In short: under the old baby bell model, payment mainly went from the "sender/caller" to the terminating provider for access to that end node. Under the internet model, the end nodes paid for access to "the internet" recognizing that part of the deal was that they were getting equal access to everyone else. The shift that Comcast (and now others) have been making, is to try to take their dominant position to recreate the old system, seeking to charge for access to those end nodes as well (effectively, as we've been saying for years, double charging for the internet). That is, they're seeking to have you both pay for your bandwidth and having internet companies pay again to get to you on the bandwidth you already paid for.

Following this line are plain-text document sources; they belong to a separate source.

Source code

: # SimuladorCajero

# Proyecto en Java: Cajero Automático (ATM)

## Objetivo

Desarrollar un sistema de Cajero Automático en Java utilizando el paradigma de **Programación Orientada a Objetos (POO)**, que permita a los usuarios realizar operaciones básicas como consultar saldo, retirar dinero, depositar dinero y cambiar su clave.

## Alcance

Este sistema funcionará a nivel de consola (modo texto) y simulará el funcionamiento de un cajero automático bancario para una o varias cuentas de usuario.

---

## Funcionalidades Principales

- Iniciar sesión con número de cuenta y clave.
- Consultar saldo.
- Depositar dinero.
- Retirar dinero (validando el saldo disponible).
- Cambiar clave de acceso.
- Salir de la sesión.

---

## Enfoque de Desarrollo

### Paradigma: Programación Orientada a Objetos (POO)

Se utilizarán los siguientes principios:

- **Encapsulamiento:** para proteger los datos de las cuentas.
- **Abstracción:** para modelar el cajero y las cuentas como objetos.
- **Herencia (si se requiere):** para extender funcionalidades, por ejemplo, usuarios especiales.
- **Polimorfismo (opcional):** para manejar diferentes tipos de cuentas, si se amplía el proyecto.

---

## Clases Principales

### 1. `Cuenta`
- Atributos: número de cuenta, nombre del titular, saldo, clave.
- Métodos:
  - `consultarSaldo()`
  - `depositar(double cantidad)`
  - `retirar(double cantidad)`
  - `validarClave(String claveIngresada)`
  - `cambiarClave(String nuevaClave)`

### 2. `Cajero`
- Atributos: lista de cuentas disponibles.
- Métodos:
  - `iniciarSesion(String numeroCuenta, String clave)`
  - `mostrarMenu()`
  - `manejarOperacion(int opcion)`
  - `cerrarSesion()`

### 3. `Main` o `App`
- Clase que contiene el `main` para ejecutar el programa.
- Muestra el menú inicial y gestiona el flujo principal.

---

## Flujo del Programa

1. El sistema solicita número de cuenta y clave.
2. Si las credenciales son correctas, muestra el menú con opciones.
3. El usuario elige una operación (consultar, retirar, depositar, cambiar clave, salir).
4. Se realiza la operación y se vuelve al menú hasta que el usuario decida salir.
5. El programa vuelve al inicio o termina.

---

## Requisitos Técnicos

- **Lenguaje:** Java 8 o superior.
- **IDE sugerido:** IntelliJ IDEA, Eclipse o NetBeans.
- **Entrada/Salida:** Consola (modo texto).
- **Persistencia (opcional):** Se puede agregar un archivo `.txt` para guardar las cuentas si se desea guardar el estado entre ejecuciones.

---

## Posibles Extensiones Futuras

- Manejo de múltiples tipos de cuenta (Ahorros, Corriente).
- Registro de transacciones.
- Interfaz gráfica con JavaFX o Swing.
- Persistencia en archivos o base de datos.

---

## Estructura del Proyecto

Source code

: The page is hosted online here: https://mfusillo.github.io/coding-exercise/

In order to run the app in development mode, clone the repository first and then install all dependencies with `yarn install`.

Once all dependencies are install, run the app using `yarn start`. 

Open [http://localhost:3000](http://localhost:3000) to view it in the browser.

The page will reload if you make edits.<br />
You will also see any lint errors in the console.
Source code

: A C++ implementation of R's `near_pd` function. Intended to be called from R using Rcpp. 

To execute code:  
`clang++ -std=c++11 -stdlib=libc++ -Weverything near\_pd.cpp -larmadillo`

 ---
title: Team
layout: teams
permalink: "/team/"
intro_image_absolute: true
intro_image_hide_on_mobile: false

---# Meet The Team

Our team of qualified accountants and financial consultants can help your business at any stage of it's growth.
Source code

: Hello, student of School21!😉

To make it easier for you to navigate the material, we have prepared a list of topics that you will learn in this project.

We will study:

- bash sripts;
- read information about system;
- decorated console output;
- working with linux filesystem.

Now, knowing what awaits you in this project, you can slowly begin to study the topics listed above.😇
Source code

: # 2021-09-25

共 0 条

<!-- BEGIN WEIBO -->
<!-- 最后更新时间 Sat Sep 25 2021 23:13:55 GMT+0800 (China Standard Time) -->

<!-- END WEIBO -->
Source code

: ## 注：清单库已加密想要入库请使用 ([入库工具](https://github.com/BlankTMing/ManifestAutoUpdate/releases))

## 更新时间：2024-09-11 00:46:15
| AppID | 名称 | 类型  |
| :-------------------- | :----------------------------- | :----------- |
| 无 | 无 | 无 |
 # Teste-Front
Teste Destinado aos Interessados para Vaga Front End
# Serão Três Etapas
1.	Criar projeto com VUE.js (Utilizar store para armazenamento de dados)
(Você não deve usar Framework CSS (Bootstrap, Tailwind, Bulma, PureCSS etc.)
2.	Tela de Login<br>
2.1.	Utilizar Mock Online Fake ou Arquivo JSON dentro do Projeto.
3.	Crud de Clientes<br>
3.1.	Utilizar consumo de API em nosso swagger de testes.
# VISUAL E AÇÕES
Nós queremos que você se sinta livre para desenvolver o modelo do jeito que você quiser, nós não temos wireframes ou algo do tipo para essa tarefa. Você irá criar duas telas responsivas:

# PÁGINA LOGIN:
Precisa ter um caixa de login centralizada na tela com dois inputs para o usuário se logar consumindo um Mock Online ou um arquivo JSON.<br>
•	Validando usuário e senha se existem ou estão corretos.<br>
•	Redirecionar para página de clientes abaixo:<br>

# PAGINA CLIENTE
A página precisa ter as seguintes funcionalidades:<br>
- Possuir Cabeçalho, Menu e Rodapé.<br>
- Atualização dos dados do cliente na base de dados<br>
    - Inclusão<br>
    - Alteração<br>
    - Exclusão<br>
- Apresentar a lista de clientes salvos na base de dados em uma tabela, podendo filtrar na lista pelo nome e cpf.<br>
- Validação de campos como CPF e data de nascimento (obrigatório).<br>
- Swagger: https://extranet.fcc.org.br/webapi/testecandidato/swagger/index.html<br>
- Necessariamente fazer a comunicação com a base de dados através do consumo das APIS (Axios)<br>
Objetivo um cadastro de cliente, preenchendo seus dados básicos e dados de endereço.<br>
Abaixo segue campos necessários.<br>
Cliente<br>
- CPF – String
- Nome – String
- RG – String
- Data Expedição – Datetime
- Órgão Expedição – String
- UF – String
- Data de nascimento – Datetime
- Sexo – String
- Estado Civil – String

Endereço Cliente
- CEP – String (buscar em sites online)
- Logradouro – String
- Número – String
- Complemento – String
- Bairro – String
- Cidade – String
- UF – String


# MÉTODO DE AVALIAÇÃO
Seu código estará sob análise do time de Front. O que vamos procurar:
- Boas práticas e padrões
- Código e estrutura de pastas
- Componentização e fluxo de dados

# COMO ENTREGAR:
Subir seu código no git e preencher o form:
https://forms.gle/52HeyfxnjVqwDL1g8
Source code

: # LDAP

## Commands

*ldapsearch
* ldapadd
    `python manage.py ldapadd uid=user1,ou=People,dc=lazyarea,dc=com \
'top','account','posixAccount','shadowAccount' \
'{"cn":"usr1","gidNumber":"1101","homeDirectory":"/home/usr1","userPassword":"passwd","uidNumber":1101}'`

And the only reason they can do this is because they have tremendous market power. Comcast pretends that it's doing this because of differing traffic ratios between peering partners, but as Lee notes, that's not right:
Again, what's really happening is that Comcast is trying to quietly recreate the baby bell system of old, in which it has enough power as a terminating monopoly to charge monopoly rents for "access" in a system that was built off of the idea that no one needs to pay to access another end point, you're just paying for your own connection to the network.
But that's not how the internet works. Consumer-facing ISPs have always received more traffic than they send out. Comcast itself sells "unbalanced" internet service to its customers, with download speeds much faster than upload speeds. That makes it inevitable that ISPs like Comcast will receive more data than they send. But in the bill-and-keep model, ISPs generally pay transit providers for connectivity, regardless of traffic ratios.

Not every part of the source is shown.